[Stored data entries]
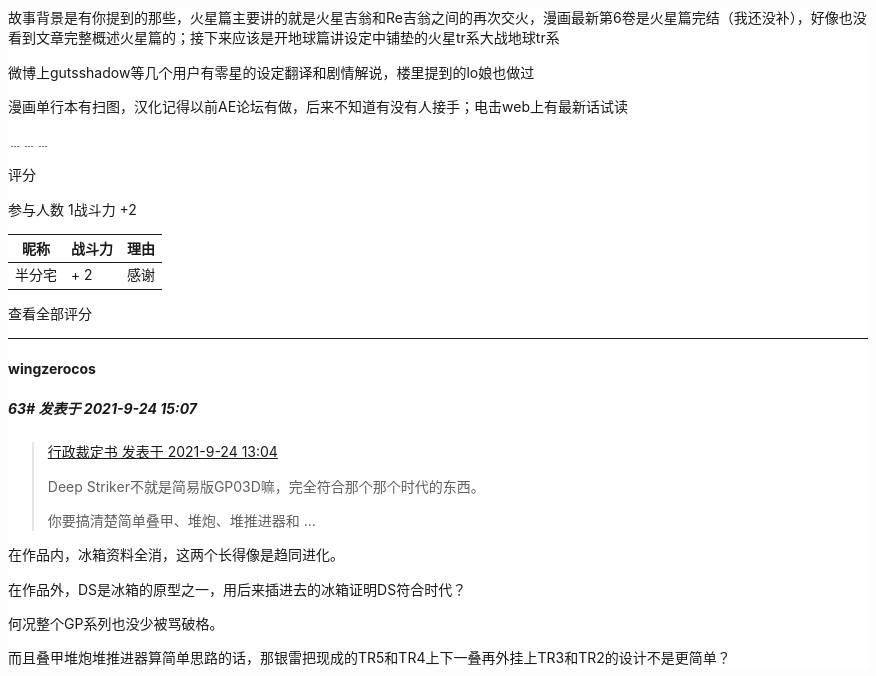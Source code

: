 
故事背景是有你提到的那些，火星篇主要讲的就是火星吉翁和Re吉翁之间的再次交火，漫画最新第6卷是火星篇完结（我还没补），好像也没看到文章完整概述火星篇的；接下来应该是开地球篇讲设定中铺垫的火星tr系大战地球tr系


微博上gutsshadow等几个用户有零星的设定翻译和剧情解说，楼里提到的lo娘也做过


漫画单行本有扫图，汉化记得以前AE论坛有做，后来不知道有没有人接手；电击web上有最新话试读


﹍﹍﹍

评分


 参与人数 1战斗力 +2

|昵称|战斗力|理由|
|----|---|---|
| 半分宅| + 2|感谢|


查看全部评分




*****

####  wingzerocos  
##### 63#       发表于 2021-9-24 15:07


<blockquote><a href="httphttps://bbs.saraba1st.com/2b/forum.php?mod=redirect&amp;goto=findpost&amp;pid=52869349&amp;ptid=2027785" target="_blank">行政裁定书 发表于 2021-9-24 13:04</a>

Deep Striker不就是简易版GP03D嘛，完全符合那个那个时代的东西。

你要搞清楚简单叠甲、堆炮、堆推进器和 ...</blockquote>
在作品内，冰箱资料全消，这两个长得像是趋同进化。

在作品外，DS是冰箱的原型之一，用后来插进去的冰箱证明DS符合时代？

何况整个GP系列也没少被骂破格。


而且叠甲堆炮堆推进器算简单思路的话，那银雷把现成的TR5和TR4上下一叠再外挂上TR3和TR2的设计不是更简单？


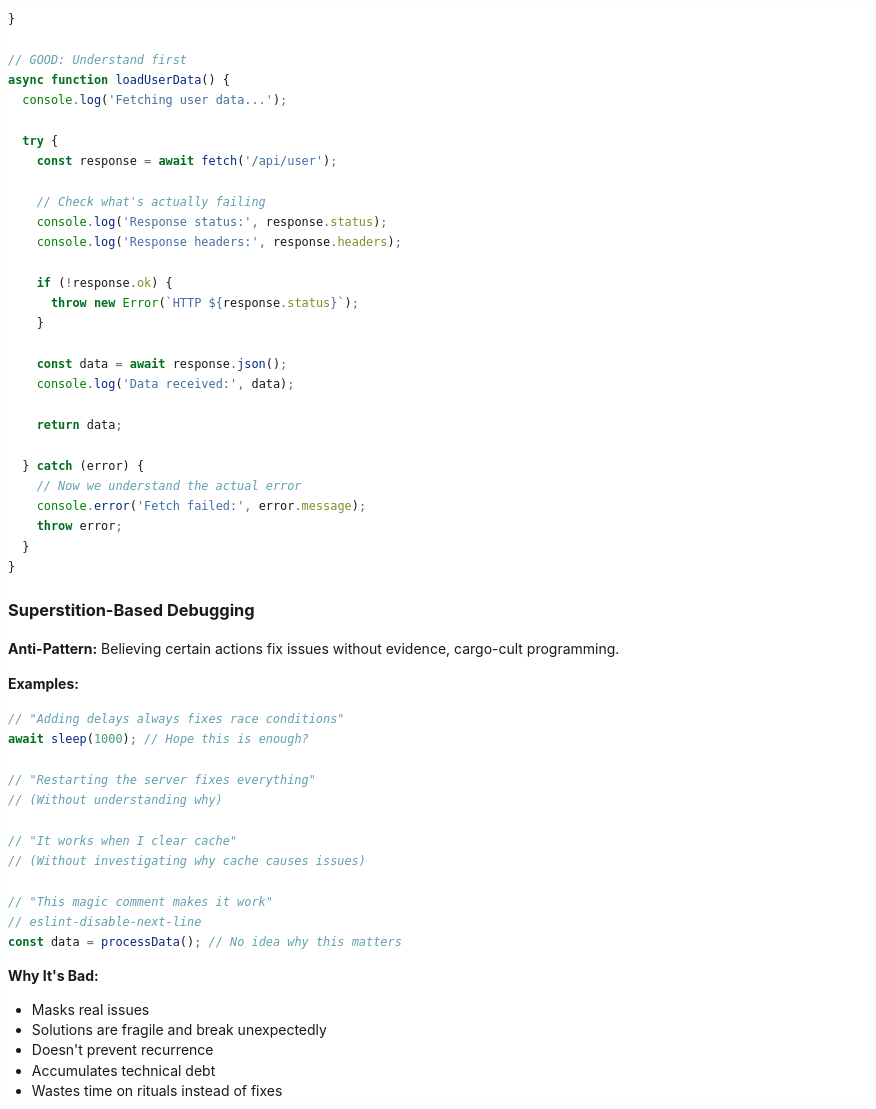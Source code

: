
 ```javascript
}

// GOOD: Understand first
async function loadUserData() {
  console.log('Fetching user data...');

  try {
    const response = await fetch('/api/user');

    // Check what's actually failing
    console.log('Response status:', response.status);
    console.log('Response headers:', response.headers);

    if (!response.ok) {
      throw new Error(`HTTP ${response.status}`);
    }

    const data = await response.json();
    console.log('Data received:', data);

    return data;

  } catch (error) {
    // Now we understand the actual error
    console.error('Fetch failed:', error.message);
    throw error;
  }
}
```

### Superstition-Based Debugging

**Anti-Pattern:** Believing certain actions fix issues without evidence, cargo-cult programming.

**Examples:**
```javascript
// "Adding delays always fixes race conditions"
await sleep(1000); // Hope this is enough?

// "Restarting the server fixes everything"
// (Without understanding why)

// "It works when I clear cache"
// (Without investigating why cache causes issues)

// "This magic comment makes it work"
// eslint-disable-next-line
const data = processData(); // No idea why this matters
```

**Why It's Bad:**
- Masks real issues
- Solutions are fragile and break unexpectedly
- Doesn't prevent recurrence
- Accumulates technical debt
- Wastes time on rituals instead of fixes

* * *

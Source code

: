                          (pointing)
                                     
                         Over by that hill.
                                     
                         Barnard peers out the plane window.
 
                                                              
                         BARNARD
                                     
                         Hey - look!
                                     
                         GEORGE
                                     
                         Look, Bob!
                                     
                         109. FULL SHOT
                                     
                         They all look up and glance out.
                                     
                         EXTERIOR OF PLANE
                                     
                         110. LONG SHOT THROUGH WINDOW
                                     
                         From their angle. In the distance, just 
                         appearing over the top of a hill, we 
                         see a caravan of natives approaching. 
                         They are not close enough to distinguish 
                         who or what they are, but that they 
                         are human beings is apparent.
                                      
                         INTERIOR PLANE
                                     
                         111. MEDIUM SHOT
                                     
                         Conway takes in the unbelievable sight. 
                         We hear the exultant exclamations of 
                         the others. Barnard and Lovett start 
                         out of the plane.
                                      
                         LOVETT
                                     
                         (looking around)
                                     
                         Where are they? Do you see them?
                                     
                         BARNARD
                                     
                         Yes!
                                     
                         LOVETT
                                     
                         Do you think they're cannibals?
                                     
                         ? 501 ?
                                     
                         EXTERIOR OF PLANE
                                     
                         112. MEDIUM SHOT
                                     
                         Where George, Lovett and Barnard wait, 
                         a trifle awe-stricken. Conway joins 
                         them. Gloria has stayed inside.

...

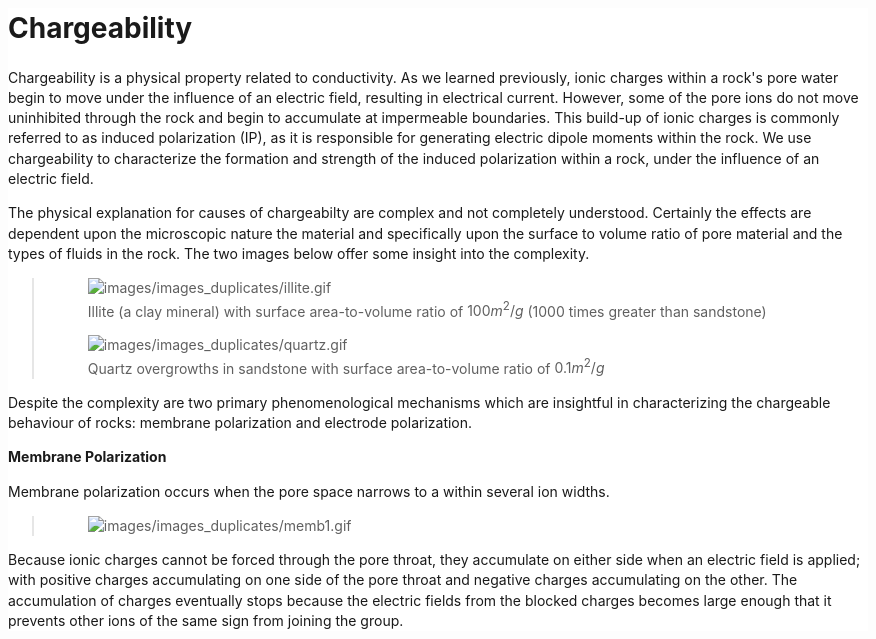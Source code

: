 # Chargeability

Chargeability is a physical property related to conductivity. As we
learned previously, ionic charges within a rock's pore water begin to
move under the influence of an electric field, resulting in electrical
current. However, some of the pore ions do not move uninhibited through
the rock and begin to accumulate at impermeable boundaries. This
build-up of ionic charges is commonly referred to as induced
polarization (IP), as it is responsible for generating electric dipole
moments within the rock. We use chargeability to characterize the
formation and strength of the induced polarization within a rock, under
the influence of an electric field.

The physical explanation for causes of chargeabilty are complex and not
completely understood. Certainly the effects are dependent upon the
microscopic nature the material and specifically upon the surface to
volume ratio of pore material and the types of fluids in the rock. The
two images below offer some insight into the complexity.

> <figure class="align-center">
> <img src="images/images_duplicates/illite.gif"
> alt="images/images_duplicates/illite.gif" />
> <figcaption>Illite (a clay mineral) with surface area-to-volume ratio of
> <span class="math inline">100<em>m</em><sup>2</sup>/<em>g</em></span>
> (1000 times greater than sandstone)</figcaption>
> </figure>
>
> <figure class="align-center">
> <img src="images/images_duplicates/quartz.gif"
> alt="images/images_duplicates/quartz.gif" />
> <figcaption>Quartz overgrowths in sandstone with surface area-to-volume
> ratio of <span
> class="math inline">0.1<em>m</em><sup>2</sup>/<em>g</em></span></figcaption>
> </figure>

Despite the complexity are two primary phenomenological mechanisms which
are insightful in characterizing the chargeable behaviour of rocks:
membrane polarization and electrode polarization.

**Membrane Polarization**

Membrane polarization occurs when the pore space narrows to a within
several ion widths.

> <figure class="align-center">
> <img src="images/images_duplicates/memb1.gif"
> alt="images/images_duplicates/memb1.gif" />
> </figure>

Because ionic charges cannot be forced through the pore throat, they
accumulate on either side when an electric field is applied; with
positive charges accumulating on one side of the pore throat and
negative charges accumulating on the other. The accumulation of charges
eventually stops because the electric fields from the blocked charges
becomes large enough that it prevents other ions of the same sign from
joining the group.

ABOUT THIS EXERCISE: Beginning at the line with "From their angle." and stopping after the line with "Do you think", please write out every line of the data above exactly and nothing else.

ANSWER:
                         From their angle. In the distance, just 
                         appearing over the top of a hill, we 
                         see a caravan of natives approaching. 
                         They are not close enough to distinguish 
                         who or what they are, but that they 
                         are human beings is apparent.
                                      
                         INTERIOR PLANE
                                     
                         111. MEDIUM SHOT
                                     
                         Conway takes in the unbelievable sight. 
                         We hear the exultant exclamations of 
                         the others. Barnard and Lovett start 
                         out of the plane.
                                      
                         LOVETT
                                     
                         (looking around)
                                     
                         Where are they? Do you see them?
                                     
                         BARNARD
                                     
                         Yes!
                                     
                         LOVETT
                                     
                         Do you think they're cannibals?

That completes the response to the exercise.